» **EXERCISE PROMPT**
In the data, extract each line that holds the string "please".
=== TASK DATA ===
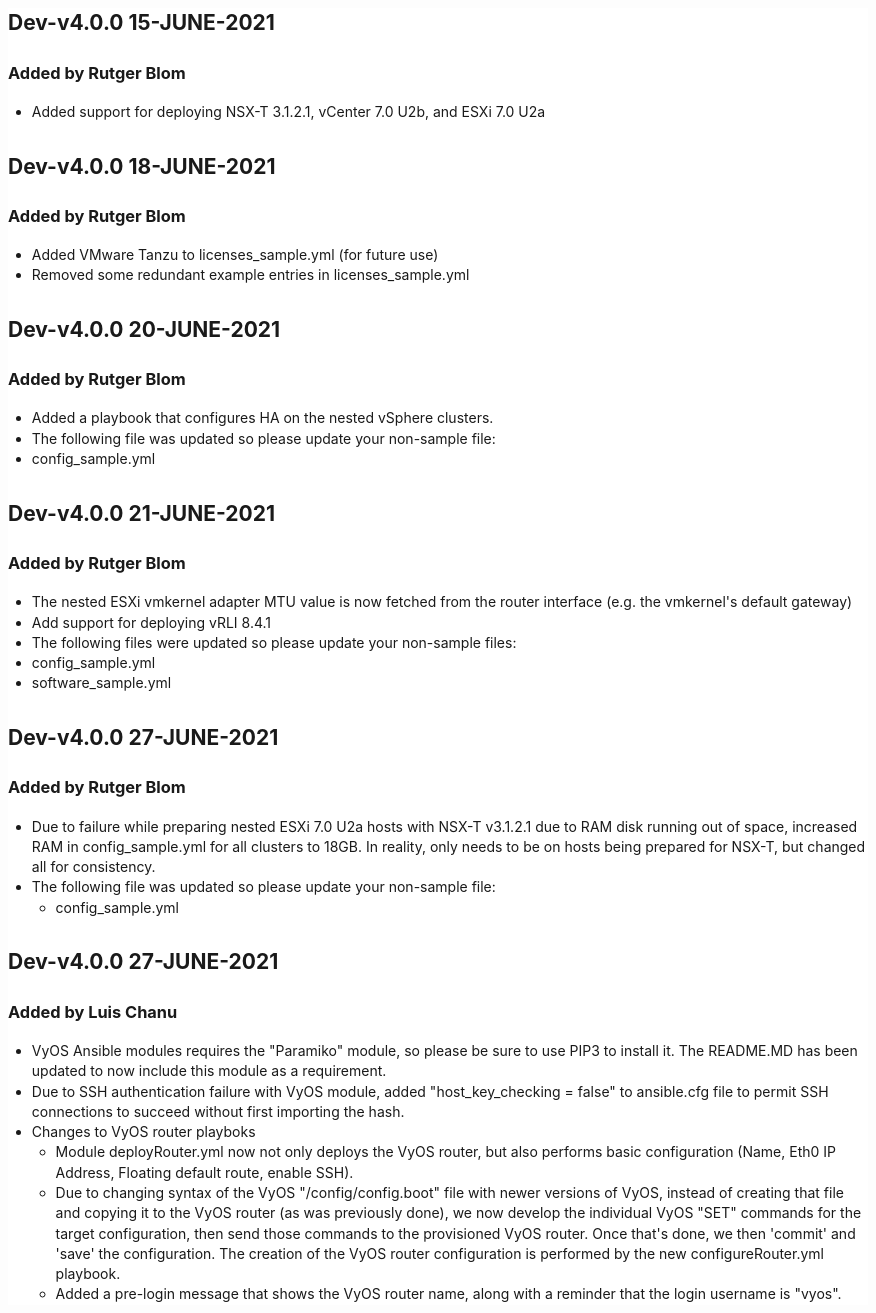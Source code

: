 ## Dev-v4.0.0 15-JUNE-2021

### Added by Rutger Blom

- Added support for deploying NSX-T 3.1.2.1, vCenter 7.0 U2b, and ESXi 7.0 U2a

## Dev-v4.0.0 18-JUNE-2021

### Added by Rutger Blom

- Added VMware Tanzu to licenses_sample.yml (for future use)
- Removed some redundant example entries in licenses_sample.yml

## Dev-v4.0.0 20-JUNE-2021

### Added by Rutger Blom

 - Added a playbook that configures HA on the nested vSphere clusters.
 - The following file was updated so please update your non-sample file:
  - config_sample.yml

## Dev-v4.0.0 21-JUNE-2021

### Added by Rutger Blom

 - The nested ESXi vmkernel adapter MTU value is now fetched from the router interface (e.g. the vmkernel's default gateway)
 - Add support for deploying vRLI 8.4.1
 - The following files were updated so please update your non-sample files:
  - config_sample.yml
  - software_sample.yml

## Dev-v4.0.0 27-JUNE-2021

### Added by Rutger Blom

  - Due to failure while preparing nested ESXi 7.0 U2a hosts with NSX-T v3.1.2.1 due to RAM disk running out of space, increased RAM in config_sample.yml for all clusters to 18GB.  In reality, only needs to be on hosts being prepared for NSX-T, but changed all for consistency.
  - The following file was updated so please update your non-sample file:
    - config_sample.yml

## Dev-v4.0.0 27-JUNE-2021

### Added by Luis Chanu

  - VyOS Ansible modules requires the "Paramiko" module, so please be sure to use PIP3 to install it.  The README.MD has been updated to now include this module as a requirement.
  - Due to SSH authentication failure with VyOS module, added "host_key_checking = false" to ansible.cfg file to permit SSH connections to succeed without first importing the hash.
  - Changes to VyOS router playboks
    - Module deployRouter.yml now not only deploys the VyOS router, but also performs basic configuration (Name, Eth0 IP Address, Floating default route, enable SSH).
    - Due to changing syntax of the VyOS "/config/config.boot" file with newer versions of VyOS, instead of creating that file and copying it to the VyOS router (as was previously done), we now develop the individual VyOS "SET" commands for the target configuration, then send those commands to the provisioned VyOS router.  Once that's done, we then 'commit' and 'save' the configuration.  The creation of the VyOS router configuration is performed by the new configureRouter.yml playbook.
    - Added a pre-login message that shows the VyOS router name, along with a reminder that the login username is "vyos".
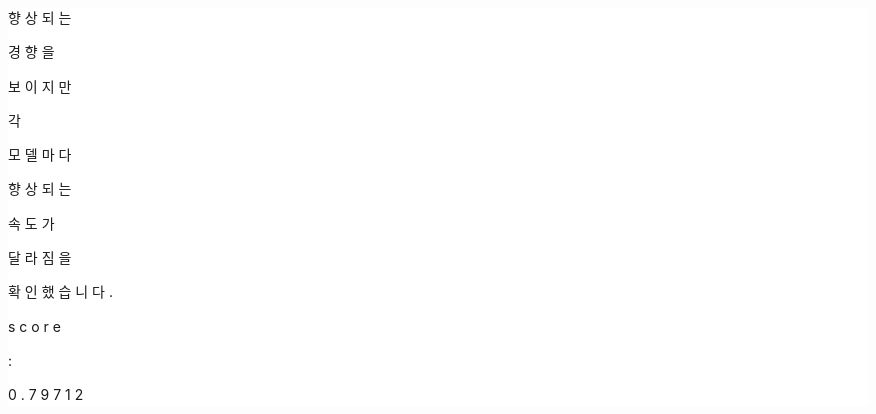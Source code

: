 향
상
되
는
 
경
향
을
 
보
이
지
만
 
각
 
모
델
마
다
 
향
상
되
는
 
속
도
가
 
달
라
짐
을
 
확
인
했
습
니
다
.


s
c
o
r
e
 
:
 
0
.
7
9
7
1
2
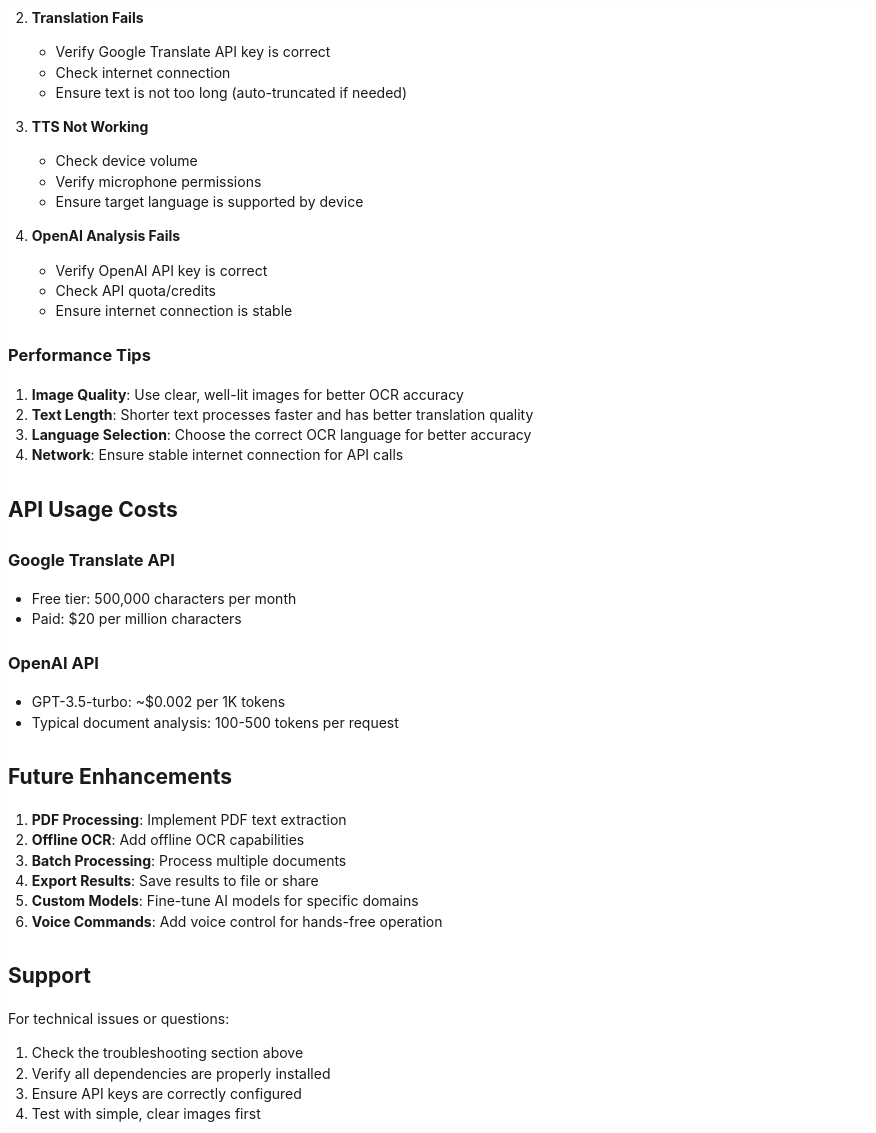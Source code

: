 2. **Translation Fails**
   - Verify Google Translate API key is correct
   - Check internet connection
   - Ensure text is not too long (auto-truncated if needed)

3. **TTS Not Working**
   - Check device volume
   - Verify microphone permissions
   - Ensure target language is supported by device

4. **OpenAI Analysis Fails**
   - Verify OpenAI API key is correct
   - Check API quota/credits
   - Ensure internet connection is stable

### Performance Tips

1. **Image Quality**: Use clear, well-lit images for better OCR accuracy
2. **Text Length**: Shorter text processes faster and has better translation quality
3. **Language Selection**: Choose the correct OCR language for better accuracy
4. **Network**: Ensure stable internet connection for API calls

## API Usage Costs

### Google Translate API
- Free tier: 500,000 characters per month
- Paid: $20 per million characters

### OpenAI API
- GPT-3.5-turbo: ~$0.002 per 1K tokens
- Typical document analysis: 100-500 tokens per request

## Future Enhancements

1. **PDF Processing**: Implement PDF text extraction
2. **Offline OCR**: Add offline OCR capabilities
3. **Batch Processing**: Process multiple documents
4. **Export Results**: Save results to file or share
5. **Custom Models**: Fine-tune AI models for specific domains
6. **Voice Commands**: Add voice control for hands-free operation

## Support

For technical issues or questions:
1. Check the troubleshooting section above
2. Verify all dependencies are properly installed
3. Ensure API keys are correctly configured
4. Test with simple, clear images first 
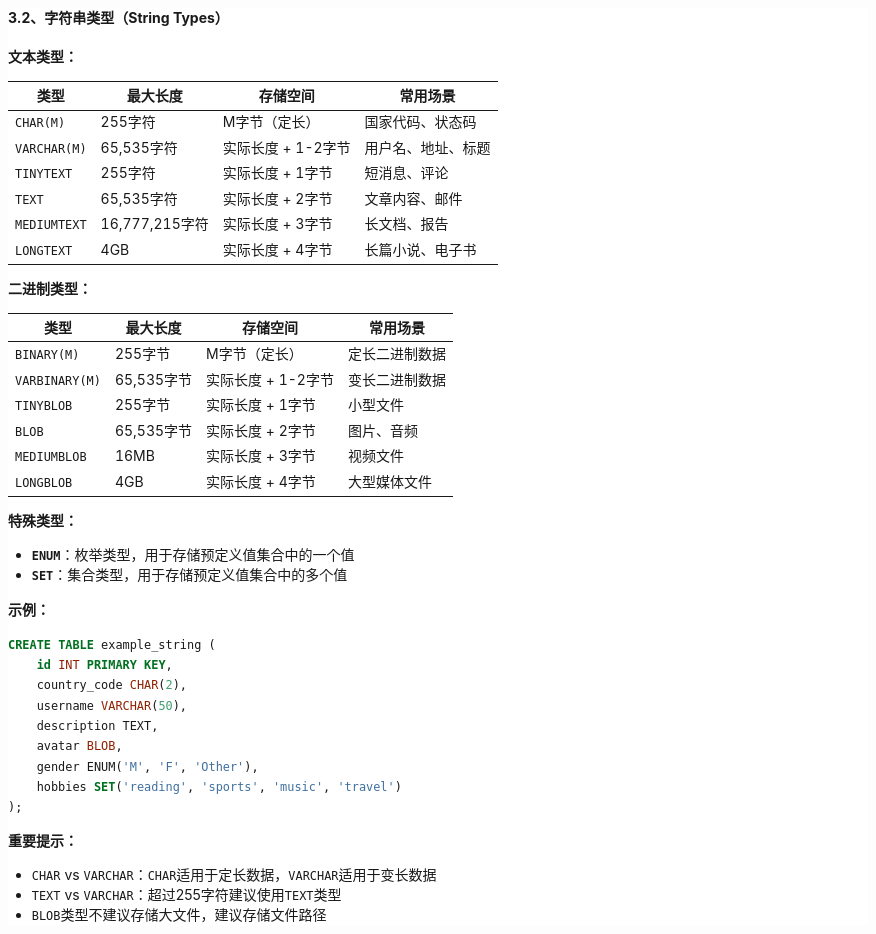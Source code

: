 #### 3.2、字符串类型（String Types）

**文本类型：**

| 类型 | 最大长度 | 存储空间 | 常用场景 |
|------|----------|----------|----------|
| `CHAR(M)` | 255字符 | M字节（定长） | 国家代码、状态码 |
| `VARCHAR(M)` | 65,535字符 | 实际长度 + 1-2字节 | 用户名、地址、标题 |
| `TINYTEXT` | 255字符 | 实际长度 + 1字节 | 短消息、评论 |
| `TEXT` | 65,535字符 | 实际长度 + 2字节 | 文章内容、邮件 |
| `MEDIUMTEXT` | 16,777,215字符 | 实际长度 + 3字节 | 长文档、报告 |
| `LONGTEXT` | 4GB | 实际长度 + 4字节 | 长篇小说、电子书 |

**二进制类型：**

| 类型 | 最大长度 | 存储空间 | 常用场景 |
|------|----------|----------|----------|
| `BINARY(M)` | 255字节 | M字节（定长） | 定长二进制数据 |
| `VARBINARY(M)` | 65,535字节 | 实际长度 + 1-2字节 | 变长二进制数据 |
| `TINYBLOB` | 255字节 | 实际长度 + 1字节 | 小型文件 |
| `BLOB` | 65,535字节 | 实际长度 + 2字节 | 图片、音频 |
| `MEDIUMBLOB` | 16MB | 实际长度 + 3字节 | 视频文件 |
| `LONGBLOB` | 4GB | 实际长度 + 4字节 | 大型媒体文件 |

**特殊类型：**
- **`ENUM`**：枚举类型，用于存储预定义值集合中的一个值
- **`SET`**：集合类型，用于存储预定义值集合中的多个值

**示例：**
```sql
CREATE TABLE example_string (
    id INT PRIMARY KEY,
    country_code CHAR(2),
    username VARCHAR(50),
    description TEXT,
    avatar BLOB,
    gender ENUM('M', 'F', 'Other'),
    hobbies SET('reading', 'sports', 'music', 'travel')
);
```

**重要提示：**
- `CHAR` vs `VARCHAR`：`CHAR`适用于定长数据，`VARCHAR`适用于变长数据
- `TEXT` vs `VARCHAR`：超过255字符建议使用`TEXT`类型
- `BLOB`类型不建议存储大文件，建议存储文件路径

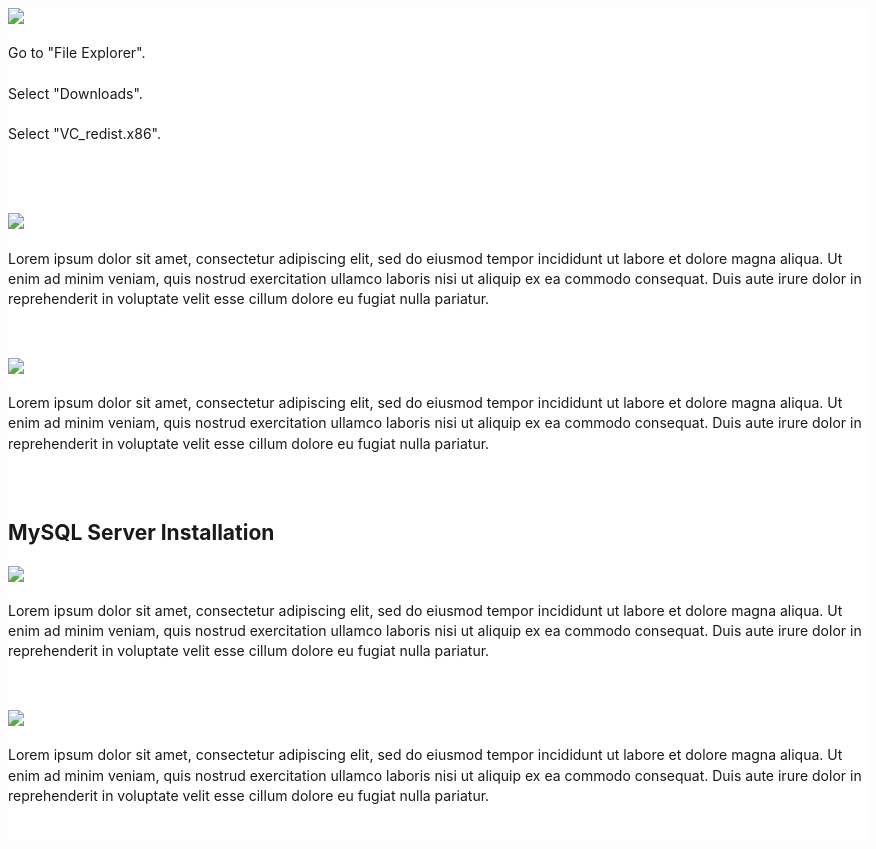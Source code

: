 <p>
<img src="https://i.imgur.com/dYl4BTW.png"/>
</p>
<p>
Go to "File Explorer". <br /> <br />
Select "Downloads". <br /> <br />
Select "VC_redist.x86". <br /> <br /> 
</p>
<br />

<p>
<img src="https://i.imgur.com/5vwowbW.png"/>
</p>
<p>
Lorem ipsum dolor sit amet, consectetur adipiscing elit, sed do eiusmod tempor incididunt ut labore et dolore magna aliqua. Ut enim ad minim veniam, quis nostrud exercitation ullamco laboris nisi ut aliquip ex ea commodo consequat. Duis aute irure dolor in reprehenderit in voluptate velit esse cillum dolore eu fugiat nulla pariatur.
</p>
<br />

<p>
<img src="https://i.imgur.com/hGc3wzn.png"/>
</p>
<p>
Lorem ipsum dolor sit amet, consectetur adipiscing elit, sed do eiusmod tempor incididunt ut labore et dolore magna aliqua. Ut enim ad minim veniam, quis nostrud exercitation ullamco laboris nisi ut aliquip ex ea commodo consequat. Duis aute irure dolor in reprehenderit in voluptate velit esse cillum dolore eu fugiat nulla pariatur.
</p>
<br />

<h2> MySQL Server Installation </h2>

<p>
<img src="https://i.imgur.com/jI1NAu3.png"/>
</p>
<p>
Lorem ipsum dolor sit amet, consectetur adipiscing elit, sed do eiusmod tempor incididunt ut labore et dolore magna aliqua. Ut enim ad minim veniam, quis nostrud exercitation ullamco laboris nisi ut aliquip ex ea commodo consequat. Duis aute irure dolor in reprehenderit in voluptate velit esse cillum dolore eu fugiat nulla pariatur.
</p>
<br />

<p>
<img src="https://i.imgur.com/AbGjxX8.png"/>
</p>
<p>
Lorem ipsum dolor sit amet, consectetur adipiscing elit, sed do eiusmod tempor incididunt ut labore et dolore magna aliqua. Ut enim ad minim veniam, quis nostrud exercitation ullamco laboris nisi ut aliquip ex ea commodo consequat. Duis aute irure dolor in reprehenderit in voluptate velit esse cillum dolore eu fugiat nulla pariatur.
</p>
<br />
===
» **ANSWER SECTION**
 - The following file was updated so please update your non-sample file:
 - The following files were updated so please update your non-sample files:
  - The following file was updated so please update your non-sample file:
  - VyOS Ansible modules requires the "Paramiko" module, so please be sure to use PIP3 to install it.  The README.MD has been updated to now include this module as a requirement.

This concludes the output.